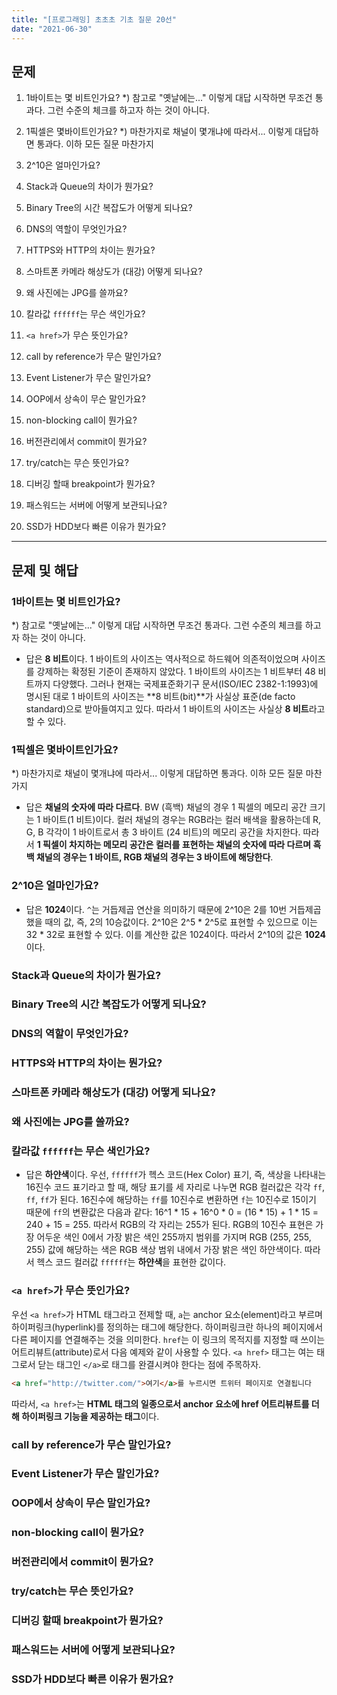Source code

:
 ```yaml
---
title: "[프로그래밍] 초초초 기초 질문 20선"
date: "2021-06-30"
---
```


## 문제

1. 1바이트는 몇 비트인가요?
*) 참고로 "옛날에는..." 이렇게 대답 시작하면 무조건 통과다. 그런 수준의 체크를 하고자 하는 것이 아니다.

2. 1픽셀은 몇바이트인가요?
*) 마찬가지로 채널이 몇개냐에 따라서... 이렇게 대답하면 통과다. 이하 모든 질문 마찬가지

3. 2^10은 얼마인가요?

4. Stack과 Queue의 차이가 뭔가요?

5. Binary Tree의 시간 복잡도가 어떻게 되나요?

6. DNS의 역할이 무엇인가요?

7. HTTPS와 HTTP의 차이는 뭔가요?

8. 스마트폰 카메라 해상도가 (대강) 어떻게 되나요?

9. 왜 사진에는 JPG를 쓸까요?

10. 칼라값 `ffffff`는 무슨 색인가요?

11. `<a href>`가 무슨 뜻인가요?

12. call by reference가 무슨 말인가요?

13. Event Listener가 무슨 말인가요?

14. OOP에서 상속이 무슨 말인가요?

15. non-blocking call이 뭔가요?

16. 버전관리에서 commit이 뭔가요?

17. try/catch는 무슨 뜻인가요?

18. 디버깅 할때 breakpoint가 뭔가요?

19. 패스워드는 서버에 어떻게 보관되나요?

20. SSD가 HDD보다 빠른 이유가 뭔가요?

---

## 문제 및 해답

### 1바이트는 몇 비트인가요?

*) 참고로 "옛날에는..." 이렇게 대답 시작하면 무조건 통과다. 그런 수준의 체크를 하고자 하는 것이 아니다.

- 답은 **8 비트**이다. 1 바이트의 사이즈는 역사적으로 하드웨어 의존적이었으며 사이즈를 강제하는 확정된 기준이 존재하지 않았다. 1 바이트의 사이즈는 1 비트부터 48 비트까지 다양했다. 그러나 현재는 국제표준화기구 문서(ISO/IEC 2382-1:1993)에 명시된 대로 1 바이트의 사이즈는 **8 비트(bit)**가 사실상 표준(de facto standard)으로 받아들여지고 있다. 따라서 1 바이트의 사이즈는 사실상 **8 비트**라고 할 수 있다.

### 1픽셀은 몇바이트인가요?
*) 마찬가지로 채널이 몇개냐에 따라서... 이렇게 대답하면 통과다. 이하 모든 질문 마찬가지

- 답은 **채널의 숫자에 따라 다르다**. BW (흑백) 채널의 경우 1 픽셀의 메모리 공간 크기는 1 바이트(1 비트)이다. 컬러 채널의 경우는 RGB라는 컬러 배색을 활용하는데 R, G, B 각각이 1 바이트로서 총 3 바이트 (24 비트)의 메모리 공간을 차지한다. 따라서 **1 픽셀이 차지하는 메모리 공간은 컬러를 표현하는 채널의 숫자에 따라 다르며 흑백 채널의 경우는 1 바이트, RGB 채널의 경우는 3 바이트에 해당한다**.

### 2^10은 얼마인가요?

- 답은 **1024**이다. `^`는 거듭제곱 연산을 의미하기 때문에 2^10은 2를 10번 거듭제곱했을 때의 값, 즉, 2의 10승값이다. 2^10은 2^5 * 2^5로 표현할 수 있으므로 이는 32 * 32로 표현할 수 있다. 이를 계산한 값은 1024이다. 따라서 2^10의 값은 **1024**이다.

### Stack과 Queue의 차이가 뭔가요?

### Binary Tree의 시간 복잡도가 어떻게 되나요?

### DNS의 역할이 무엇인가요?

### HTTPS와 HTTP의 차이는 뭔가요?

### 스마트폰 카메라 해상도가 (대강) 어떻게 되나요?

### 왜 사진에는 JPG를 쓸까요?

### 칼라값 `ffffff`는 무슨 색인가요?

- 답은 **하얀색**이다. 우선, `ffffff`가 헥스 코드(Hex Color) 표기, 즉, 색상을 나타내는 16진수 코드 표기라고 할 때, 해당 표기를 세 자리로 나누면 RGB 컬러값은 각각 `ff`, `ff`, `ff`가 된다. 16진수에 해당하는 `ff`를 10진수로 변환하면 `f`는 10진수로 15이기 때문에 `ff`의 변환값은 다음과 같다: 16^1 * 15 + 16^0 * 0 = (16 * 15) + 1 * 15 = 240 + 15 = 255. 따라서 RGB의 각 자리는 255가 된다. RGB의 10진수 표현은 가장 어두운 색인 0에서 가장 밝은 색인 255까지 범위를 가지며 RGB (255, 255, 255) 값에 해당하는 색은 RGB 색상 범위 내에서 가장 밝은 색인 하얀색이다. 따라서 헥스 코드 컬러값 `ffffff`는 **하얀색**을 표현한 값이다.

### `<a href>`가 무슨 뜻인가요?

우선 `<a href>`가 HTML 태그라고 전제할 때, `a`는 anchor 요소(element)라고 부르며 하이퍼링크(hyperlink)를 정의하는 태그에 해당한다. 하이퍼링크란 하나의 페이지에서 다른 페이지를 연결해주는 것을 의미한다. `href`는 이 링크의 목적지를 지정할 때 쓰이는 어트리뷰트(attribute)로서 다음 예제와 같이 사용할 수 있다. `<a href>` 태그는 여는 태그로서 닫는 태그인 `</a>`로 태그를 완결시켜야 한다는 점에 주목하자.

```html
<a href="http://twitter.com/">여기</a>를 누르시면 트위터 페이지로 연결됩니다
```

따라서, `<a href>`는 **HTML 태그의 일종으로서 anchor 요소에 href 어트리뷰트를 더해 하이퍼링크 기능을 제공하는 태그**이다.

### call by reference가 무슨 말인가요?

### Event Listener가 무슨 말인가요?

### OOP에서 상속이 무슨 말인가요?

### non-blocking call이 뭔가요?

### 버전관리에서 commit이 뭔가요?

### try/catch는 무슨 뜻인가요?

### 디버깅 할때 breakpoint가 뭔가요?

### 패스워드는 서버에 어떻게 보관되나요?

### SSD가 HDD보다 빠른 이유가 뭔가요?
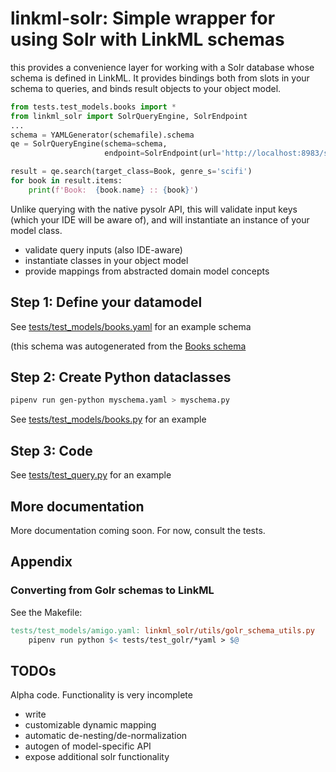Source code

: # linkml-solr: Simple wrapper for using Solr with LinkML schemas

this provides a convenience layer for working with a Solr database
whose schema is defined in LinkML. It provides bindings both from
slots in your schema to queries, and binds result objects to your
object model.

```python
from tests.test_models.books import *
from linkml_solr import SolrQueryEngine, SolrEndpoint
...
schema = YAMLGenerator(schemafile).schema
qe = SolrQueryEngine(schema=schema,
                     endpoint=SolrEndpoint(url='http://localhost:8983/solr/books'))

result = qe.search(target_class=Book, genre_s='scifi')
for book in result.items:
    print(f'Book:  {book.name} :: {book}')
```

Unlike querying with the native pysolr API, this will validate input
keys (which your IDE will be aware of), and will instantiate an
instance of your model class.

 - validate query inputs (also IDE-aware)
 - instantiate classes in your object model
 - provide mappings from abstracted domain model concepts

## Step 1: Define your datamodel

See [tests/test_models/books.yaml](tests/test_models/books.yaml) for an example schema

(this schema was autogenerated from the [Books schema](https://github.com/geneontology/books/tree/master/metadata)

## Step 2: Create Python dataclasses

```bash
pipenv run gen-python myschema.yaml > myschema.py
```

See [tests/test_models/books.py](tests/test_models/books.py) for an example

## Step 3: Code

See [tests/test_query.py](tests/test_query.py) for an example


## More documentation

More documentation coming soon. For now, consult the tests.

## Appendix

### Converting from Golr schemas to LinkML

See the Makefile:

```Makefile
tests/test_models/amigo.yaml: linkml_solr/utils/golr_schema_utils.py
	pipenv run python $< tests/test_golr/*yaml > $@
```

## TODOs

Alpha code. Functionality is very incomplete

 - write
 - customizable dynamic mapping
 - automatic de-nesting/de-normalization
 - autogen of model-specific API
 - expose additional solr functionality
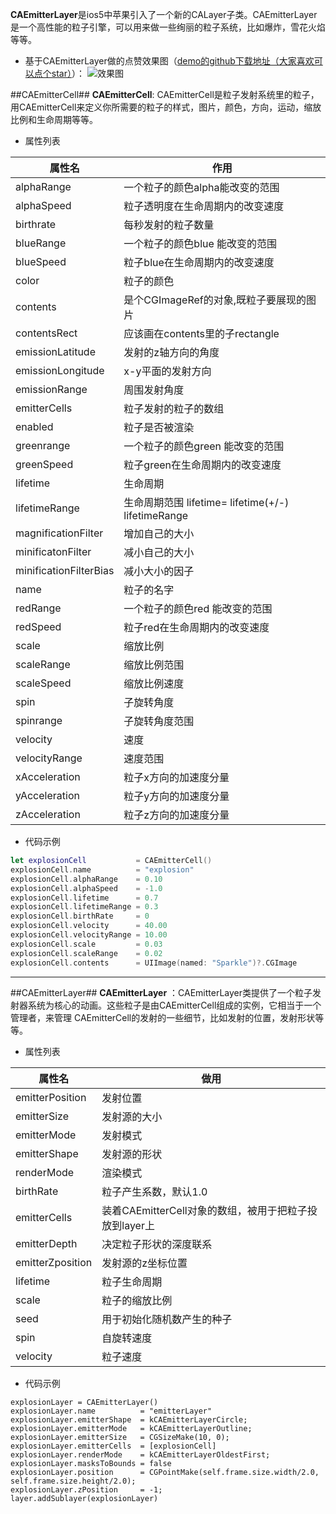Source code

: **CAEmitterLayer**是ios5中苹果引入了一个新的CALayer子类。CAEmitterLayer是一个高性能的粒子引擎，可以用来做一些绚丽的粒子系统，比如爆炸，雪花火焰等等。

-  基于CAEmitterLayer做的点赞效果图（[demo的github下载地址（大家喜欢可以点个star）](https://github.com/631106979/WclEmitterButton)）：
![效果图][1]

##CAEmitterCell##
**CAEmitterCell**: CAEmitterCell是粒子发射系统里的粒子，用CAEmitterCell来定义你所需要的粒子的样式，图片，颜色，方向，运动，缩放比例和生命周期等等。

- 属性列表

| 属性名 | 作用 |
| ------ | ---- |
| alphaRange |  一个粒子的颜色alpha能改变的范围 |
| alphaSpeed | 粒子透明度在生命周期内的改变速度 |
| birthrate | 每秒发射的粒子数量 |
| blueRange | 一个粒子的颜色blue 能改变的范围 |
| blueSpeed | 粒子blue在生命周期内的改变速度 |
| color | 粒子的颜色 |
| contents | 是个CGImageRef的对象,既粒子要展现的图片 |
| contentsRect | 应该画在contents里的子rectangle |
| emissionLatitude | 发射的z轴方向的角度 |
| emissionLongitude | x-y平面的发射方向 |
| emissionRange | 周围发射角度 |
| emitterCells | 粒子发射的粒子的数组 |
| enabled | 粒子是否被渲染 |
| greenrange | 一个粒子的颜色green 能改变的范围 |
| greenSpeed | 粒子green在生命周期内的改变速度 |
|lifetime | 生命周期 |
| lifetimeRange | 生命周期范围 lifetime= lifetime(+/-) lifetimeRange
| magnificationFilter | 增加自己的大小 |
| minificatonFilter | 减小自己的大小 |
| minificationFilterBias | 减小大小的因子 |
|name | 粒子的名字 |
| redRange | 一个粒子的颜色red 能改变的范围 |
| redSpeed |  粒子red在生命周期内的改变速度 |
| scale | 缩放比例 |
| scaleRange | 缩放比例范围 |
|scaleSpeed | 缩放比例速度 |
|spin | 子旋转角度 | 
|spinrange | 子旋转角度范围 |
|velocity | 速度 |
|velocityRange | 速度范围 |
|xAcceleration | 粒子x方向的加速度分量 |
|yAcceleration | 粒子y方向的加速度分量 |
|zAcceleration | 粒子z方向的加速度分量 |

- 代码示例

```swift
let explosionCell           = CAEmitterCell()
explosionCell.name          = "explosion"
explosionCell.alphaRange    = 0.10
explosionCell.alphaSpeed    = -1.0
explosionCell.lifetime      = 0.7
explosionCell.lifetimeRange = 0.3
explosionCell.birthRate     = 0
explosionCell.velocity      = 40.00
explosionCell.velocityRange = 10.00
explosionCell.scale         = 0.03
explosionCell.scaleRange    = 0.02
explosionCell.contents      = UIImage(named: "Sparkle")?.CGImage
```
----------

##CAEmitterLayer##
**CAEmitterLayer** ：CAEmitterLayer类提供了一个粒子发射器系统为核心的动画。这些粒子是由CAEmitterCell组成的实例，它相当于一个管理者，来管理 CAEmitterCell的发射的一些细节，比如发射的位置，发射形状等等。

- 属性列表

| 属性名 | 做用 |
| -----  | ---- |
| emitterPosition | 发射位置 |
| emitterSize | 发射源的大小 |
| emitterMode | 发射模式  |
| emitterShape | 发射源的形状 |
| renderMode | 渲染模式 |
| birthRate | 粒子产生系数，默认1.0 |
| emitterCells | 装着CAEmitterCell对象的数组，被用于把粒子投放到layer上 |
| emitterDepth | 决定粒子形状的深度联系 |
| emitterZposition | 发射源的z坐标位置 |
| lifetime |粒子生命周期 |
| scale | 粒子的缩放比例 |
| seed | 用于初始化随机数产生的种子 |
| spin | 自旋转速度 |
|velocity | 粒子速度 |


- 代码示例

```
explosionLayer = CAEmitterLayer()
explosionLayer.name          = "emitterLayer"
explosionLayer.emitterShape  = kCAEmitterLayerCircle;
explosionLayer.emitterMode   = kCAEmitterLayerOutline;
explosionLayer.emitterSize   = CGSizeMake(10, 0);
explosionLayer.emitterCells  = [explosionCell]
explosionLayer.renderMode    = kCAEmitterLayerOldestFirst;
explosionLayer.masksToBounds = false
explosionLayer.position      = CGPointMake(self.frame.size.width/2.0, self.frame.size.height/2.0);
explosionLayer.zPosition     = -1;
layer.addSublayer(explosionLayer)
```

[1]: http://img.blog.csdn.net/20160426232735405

**Work order**
Skip the pictures and quote each line of the entries above, from the first through the line with "- 답은 **하얀색**이다.", exactly as it appears.

**Solution for this task**
Source code

:
 ```yaml
---
title: "[프로그래밍] 초초초 기초 질문 20선"
date: "2021-06-30"
---
```


## 문제

1. 1바이트는 몇 비트인가요?
*) 참고로 "옛날에는..." 이렇게 대답 시작하면 무조건 통과다. 그런 수준의 체크를 하고자 하는 것이 아니다.

2. 1픽셀은 몇바이트인가요?
*) 마찬가지로 채널이 몇개냐에 따라서... 이렇게 대답하면 통과다. 이하 모든 질문 마찬가지

3. 2^10은 얼마인가요?

4. Stack과 Queue의 차이가 뭔가요?

5. Binary Tree의 시간 복잡도가 어떻게 되나요?

6. DNS의 역할이 무엇인가요?

7. HTTPS와 HTTP의 차이는 뭔가요?

8. 스마트폰 카메라 해상도가 (대강) 어떻게 되나요?

9. 왜 사진에는 JPG를 쓸까요?

10. 칼라값 `ffffff`는 무슨 색인가요?

11. `<a href>`가 무슨 뜻인가요?

12. call by reference가 무슨 말인가요?

13. Event Listener가 무슨 말인가요?

14. OOP에서 상속이 무슨 말인가요?

15. non-blocking call이 뭔가요?

16. 버전관리에서 commit이 뭔가요?

17. try/catch는 무슨 뜻인가요?

18. 디버깅 할때 breakpoint가 뭔가요?

19. 패스워드는 서버에 어떻게 보관되나요?

20. SSD가 HDD보다 빠른 이유가 뭔가요?

---

## 문제 및 해답

### 1바이트는 몇 비트인가요?

*) 참고로 "옛날에는..." 이렇게 대답 시작하면 무조건 통과다. 그런 수준의 체크를 하고자 하는 것이 아니다.

- 답은 **8 비트**이다. 1 바이트의 사이즈는 역사적으로 하드웨어 의존적이었으며 사이즈를 강제하는 확정된 기준이 존재하지 않았다. 1 바이트의 사이즈는 1 비트부터 48 비트까지 다양했다. 그러나 현재는 국제표준화기구 문서(ISO/IEC 2382-1:1993)에 명시된 대로 1 바이트의 사이즈는 **8 비트(bit)**가 사실상 표준(de facto standard)으로 받아들여지고 있다. 따라서 1 바이트의 사이즈는 사실상 **8 비트**라고 할 수 있다.

### 1픽셀은 몇바이트인가요?
*) 마찬가지로 채널이 몇개냐에 따라서... 이렇게 대답하면 통과다. 이하 모든 질문 마찬가지

- 답은 **채널의 숫자에 따라 다르다**. BW (흑백) 채널의 경우 1 픽셀의 메모리 공간 크기는 1 바이트(1 비트)이다. 컬러 채널의 경우는 RGB라는 컬러 배색을 활용하는데 R, G, B 각각이 1 바이트로서 총 3 바이트 (24 비트)의 메모리 공간을 차지한다. 따라서 **1 픽셀이 차지하는 메모리 공간은 컬러를 표현하는 채널의 숫자에 따라 다르며 흑백 채널의 경우는 1 바이트, RGB 채널의 경우는 3 바이트에 해당한다**.

### 2^10은 얼마인가요?

- 답은 **1024**이다. `^`는 거듭제곱 연산을 의미하기 때문에 2^10은 2를 10번 거듭제곱했을 때의 값, 즉, 2의 10승값이다. 2^10은 2^5 * 2^5로 표현할 수 있으므로 이는 32 * 32로 표현할 수 있다. 이를 계산한 값은 1024이다. 따라서 2^10의 값은 **1024**이다.

### Stack과 Queue의 차이가 뭔가요?

### Binary Tree의 시간 복잡도가 어떻게 되나요?

### DNS의 역할이 무엇인가요?

### HTTPS와 HTTP의 차이는 뭔가요?

### 스마트폰 카메라 해상도가 (대강) 어떻게 되나요?

### 왜 사진에는 JPG를 쓸까요?

### 칼라값 `ffffff`는 무슨 색인가요?

- 답은 **하얀색**이다. 우선, `ffffff`가 헥스 코드(Hex Color) 표기, 즉, 색상을 나타내는 16진수 코드 표기라고 할 때, 해당 표기를 세 자리로 나누면 RGB 컬러값은 각각 `ff`, `ff`, `ff`가 된다. 16진수에 해당하는 `ff`를 10진수로 변환하면 `f`는 10진수로 15이기 때문에 `ff`의 변환값은 다음과 같다: 16^1 * 15 + 16^0 * 0 = (16 * 15) + 1 * 15 = 240 + 15 = 255. 따라서 RGB의 각 자리는 255가 된다. RGB의 10진수 표현은 가장 어두운 색인 0에서 가장 밝은 색인 255까지 범위를 가지며 RGB (255, 255, 255) 값에 해당하는 색은 RGB 색상 범위 내에서 가장 밝은 색인 하얀색이다. 따라서 헥스 코드 컬러값 `ffffff`는 **하얀색**을 표현한 값이다.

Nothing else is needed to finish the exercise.